__WORK TASK__
A word-for-word reproduction of the data below is needed, with no pictures in it.

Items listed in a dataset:

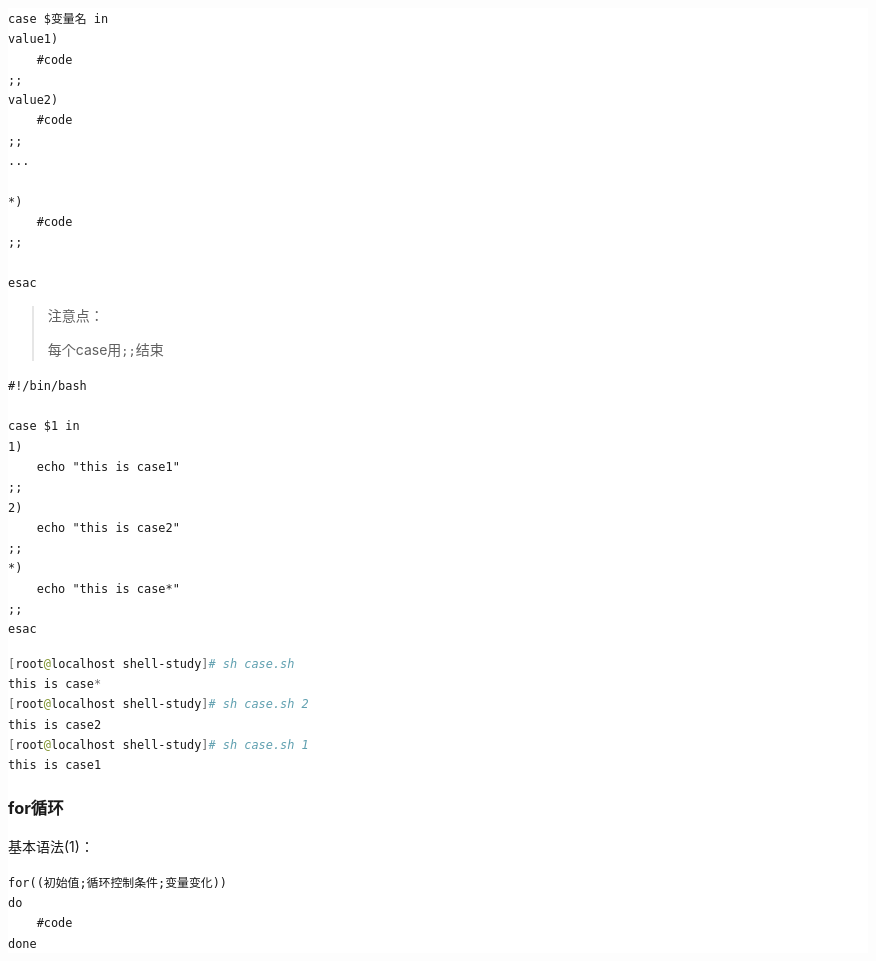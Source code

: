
 ```shell
case $变量名 in
value1)
	#code
;;
value2)
	#code
;;
...

*)
	#code
;;

esac
```

> 注意点：
>
> 每个case用`;;`结束

```shell
#!/bin/bash

case $1 in
1)
    echo "this is case1"
;;
2)
    echo "this is case2"
;;
*)
    echo "this is case*"
;;
esac
```



```powershell
[root@localhost shell-study]# sh case.sh
this is case*
[root@localhost shell-study]# sh case.sh 2
this is case2
[root@localhost shell-study]# sh case.sh 1
this is case1
```



### for循环

基本语法(1)：

```shell
for((初始值;循环控制条件;变量变化))
do
	#code
done
```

__EXERCISE ANSWER__
Source code

:
 ```shell
case $变量名 in
value1)
	#code
;;
value2)
	#code
;;
...

*)
	#code
;;

esac
```

> 注意点：
>
> 每个case用`;;`结束

```shell
#!/bin/bash

case $1 in
1)
    echo "this is case1"
;;
2)
    echo "this is case2"
;;
*)
    echo "this is case*"
;;
esac
```



```powershell
[root@localhost shell-study]# sh case.sh
this is case*
[root@localhost shell-study]# sh case.sh 2
this is case2
[root@localhost shell-study]# sh case.sh 1
this is case1
```



### for循环

基本语法(1)：

```shell
for((初始值;循环控制条件;变量变化))
do
	#code
done
```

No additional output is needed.